**** Given records

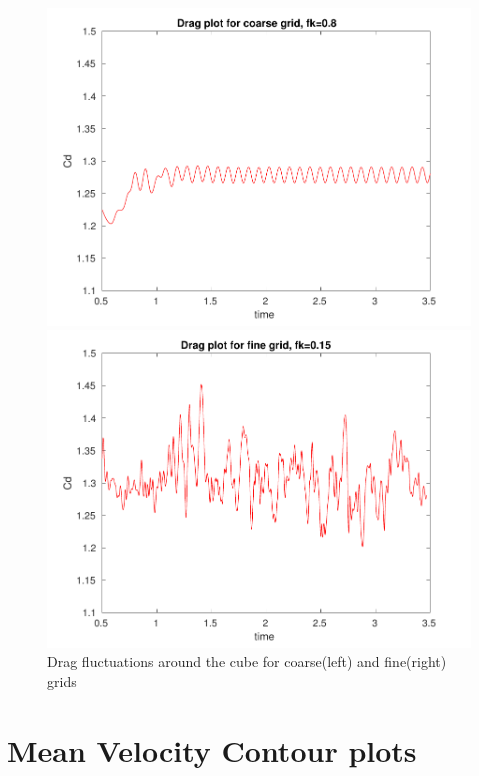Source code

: \begin{figure}[H]
\begin{minipage}[b]{0.5\linewidth}
\includegraphics[scale=0.5]{figure/coarse/cd_coarse.pdf}
\end{minipage}
\begin{minipage}[b]{0.5\linewidth}
\includegraphics[scale=0.5]{figure/fine/cd_fine.pdf}
\end{minipage}
\caption{Drag fluctuations around the cube for coarse(left) and fine(right) grids}
\label{fig:41}
\end{figure}



\section{Mean Velocity Contour plots}

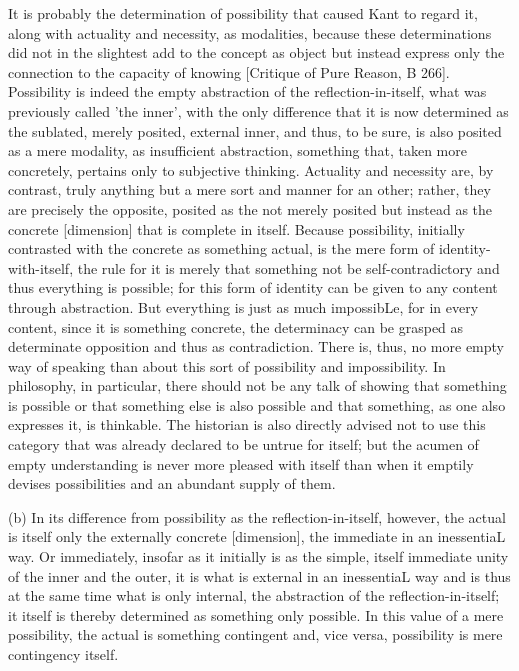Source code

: It is probably the determination of possibility that caused Kant to
regard it, along with actuality and necessity, as modalities,
because these determinations did not in the slightest add to the concept
as object but instead express only the connection to the
capacity of knowing [Critique of Pure Reason, B 266].
Possibility is indeed the empty abstraction of the reflection-in-itself,
what was previously called 'the inner', with the only difference that it is now
determined as the sublated, merely posited, external inner, and thus,
to be sure, is also posited as a mere modality, as insufficient
abstraction, something that, taken more concretely, pertains only to
subjective thinking.
Actuality and necessity are, by contrast, truly
anything but a mere sort and manner for an other; rather, they are
precisely the opposite, posited as the not merely posited but instead
as the concrete [dimension] that is complete in itself.
Because possibility, initially contrasted with
the concrete as something actual,
is the mere form of identity-with-itself,
the rule for it is merely that something not be self-contradictory and
thus everything is possible;
for this form of identity can be given to any content through abstraction.
But everything is just as much impossibLe, for in
every content, since it is something concrete, the determinacy can
be grasped as determinate opposition and thus as contradiction.
There is, thus, no more empty way of speaking than about this sort
of possibility and impossibility.
In philosophy, in particular, there should not be any talk of showing that
something is possible or that something else is also possible and
that something, as one also expresses it, is thinkable.
The historian is also directly advised not to use this
category that was already declared to be untrue for itself;
but the acumen of empty understanding is never more pleased with itself
than when it emptily devises possibilities and an abundant supply of them.

(b) In its difference from possibility as the reflection-in-itself, however,
the actual is itself only the externally concrete [dimension], the immediate
in an inessentiaL way. Or immediately, insofar as it initially is as
the simple, itself immediate unity of the inner and the outer, it is what is
external in an inessentiaL way and is thus at the same time what is
only internal, the abstraction of the reflection-in-itself; it itself is thereby
determined as something only possible. In this value of a mere possibility,
the actual is something contingent and, vice versa, possibility is
mere contingency itself.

********

### [Exercise aim]
When the string "inner" occurs in a line of the material, that line belongs in the answer.

### [Response below]
what was previously called 'the inner', with the only difference that it is now
determined as the sublated, merely posited, external inner, and thus,
the simple, itself immediate unity of the inner and the outer, it is what is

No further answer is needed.